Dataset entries
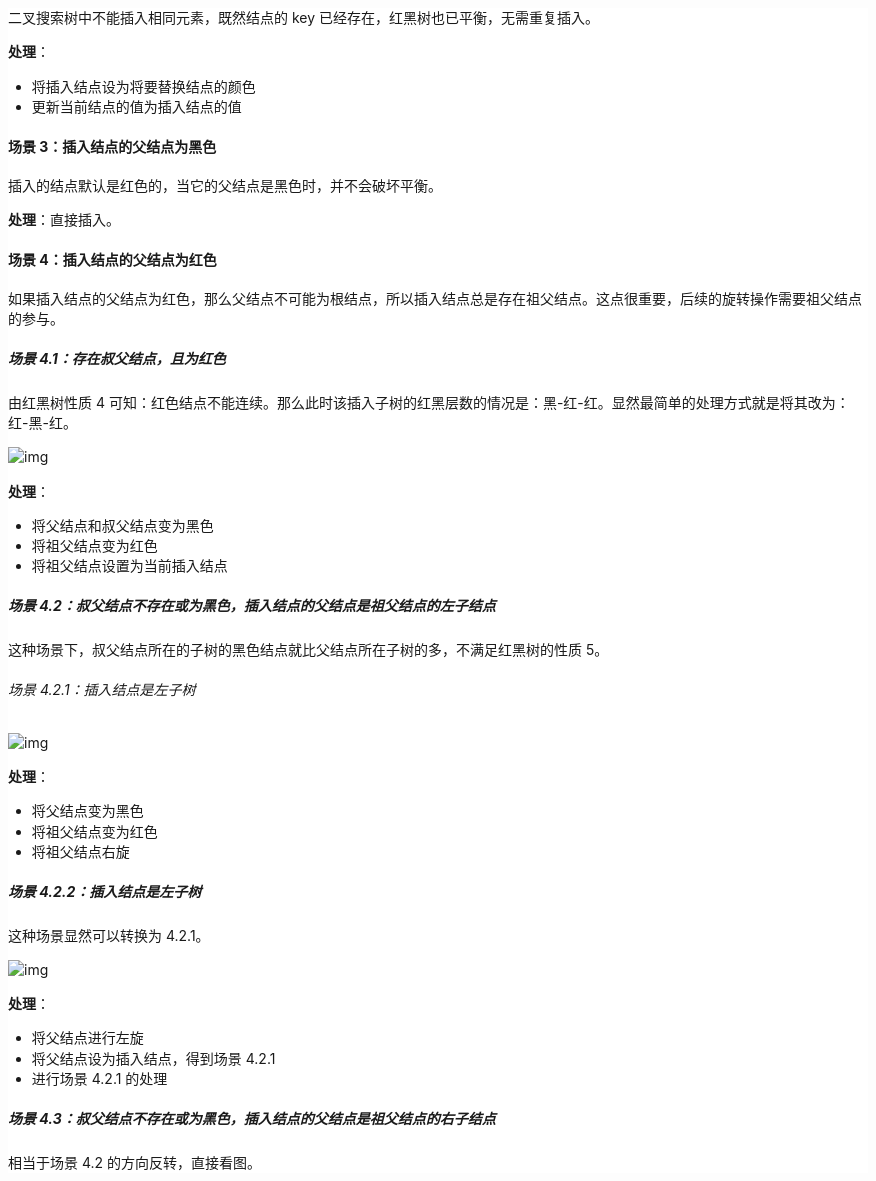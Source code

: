 二叉搜索树中不能插入相同元素，既然结点的 key 已经存在，红黑树也已平衡，无需重复插入。

**处理**：

- 将插入结点设为将要替换结点的颜色
- 更新当前结点的值为插入结点的值

#### 场景 3：插入结点的父结点为黑色

插入的结点默认是红色的，当它的父结点是黑色时，并不会破坏平衡。

**处理**：直接插入。

#### 场景 4：插入结点的父结点为红色

如果插入结点的父结点为红色，那么父结点不可能为根结点，所以插入结点总是存在祖父结点。这点很重要，后续的旋转操作需要祖父结点的参与。

#####  场景 4.1：存在叔父结点，且为红色

由红黑树性质 4 可知：红色结点不能连续。那么此时该插入子树的红黑层数的情况是：黑-红-红。显然最简单的处理方式就是将其改为：红-黑-红。

![img](/zbcn.github.io/assets/postImg/algorithm/al_06红黑树/rbtree-insert-4-1.png)

**处理**：

- 将父结点和叔父结点变为黑色
- 将祖父结点变为红色
- 将祖父结点设置为当前插入结点

##### 场景 4.2：叔父结点不存在或为黑色，插入结点的父结点是祖父结点的左子结点

这种场景下，叔父结点所在的子树的黑色结点就比父结点所在子树的多，不满足红黑树的性质 5。

###### 场景 4.2.1：插入结点是左子树

![img](/zbcn.github.io/assets/postImg/algorithm/al_06红黑树/rbtree-insert-4-2-1.png)

**处理**：

- 将父结点变为黑色
- 将祖父结点变为红色
- 将祖父结点右旋

#####  场景 4.2.2：插入结点是左子树

这种场景显然可以转换为 4.2.1。

![img](/zbcn.github.io/assets/postImg/algorithm/al_06红黑树/rbtree-insert-4-2-2.png)

**处理**：

- 将父结点进行左旋
- 将父结点设为插入结点，得到场景 4.2.1
- 进行场景 4.2.1 的处理

##### 场景 4.3：叔父结点不存在或为黑色，插入结点的父结点是祖父结点的右子结点

相当于场景 4.2 的方向反转，直接看图。
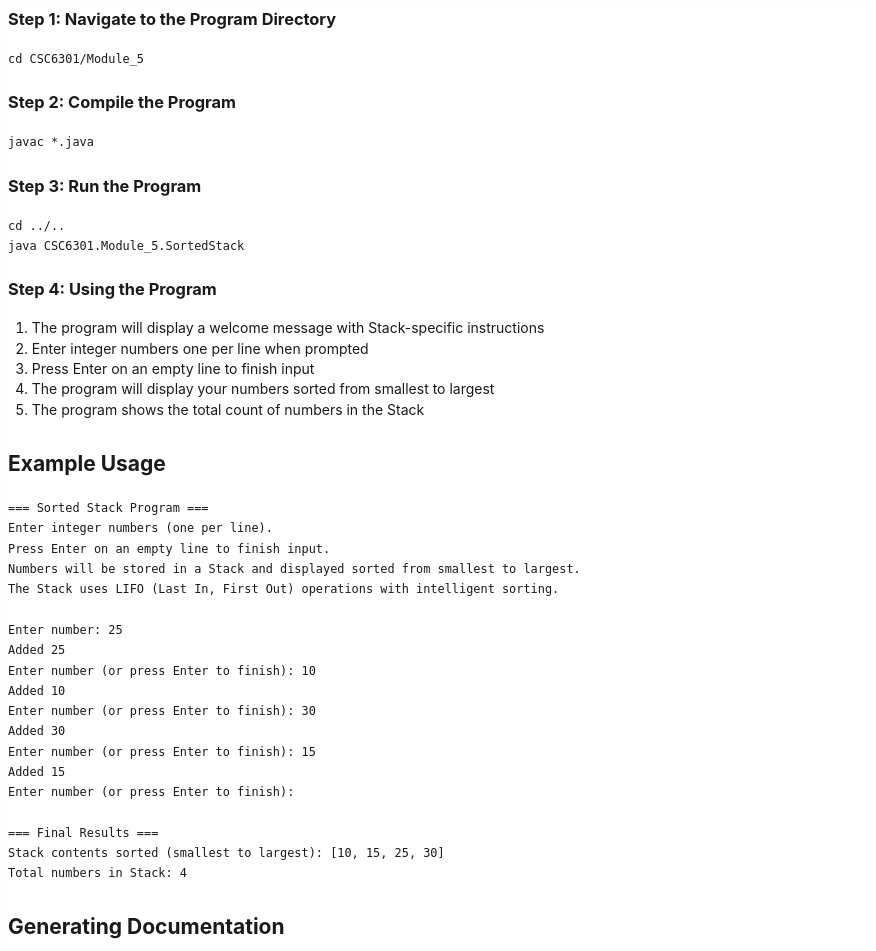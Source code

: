 ### Step 1: Navigate to the Program Directory

```
cd CSC6301/Module_5
```

### Step 2: Compile the Program

```
javac *.java
```

### Step 3: Run the Program

```
cd ../..
java CSC6301.Module_5.SortedStack
```

### Step 4: Using the Program

1. The program will display a welcome message with Stack-specific instructions
2. Enter integer numbers one per line when prompted
3. Press Enter on an empty line to finish input
4. The program will display your numbers sorted from smallest to largest
5. The program shows the total count of numbers in the Stack

## Example Usage

```
=== Sorted Stack Program ===
Enter integer numbers (one per line).
Press Enter on an empty line to finish input.
Numbers will be stored in a Stack and displayed sorted from smallest to largest.
The Stack uses LIFO (Last In, First Out) operations with intelligent sorting.

Enter number: 25
Added 25
Enter number (or press Enter to finish): 10
Added 10
Enter number (or press Enter to finish): 30
Added 30
Enter number (or press Enter to finish): 15
Added 15
Enter number (or press Enter to finish):

=== Final Results ===
Stack contents sorted (smallest to largest): [10, 15, 25, 30]
Total numbers in Stack: 4
```

## Generating Documentation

**Task details**
Pull out each line of the entries that contains "叔父结点不存在或为黑色".

**Response to the exercise**
##### 场景 4.2：叔父结点不存在或为黑色，插入结点的父结点是祖父结点的左子结点
##### 场景 4.3：叔父结点不存在或为黑色，插入结点的父结点是祖父结点的右子结点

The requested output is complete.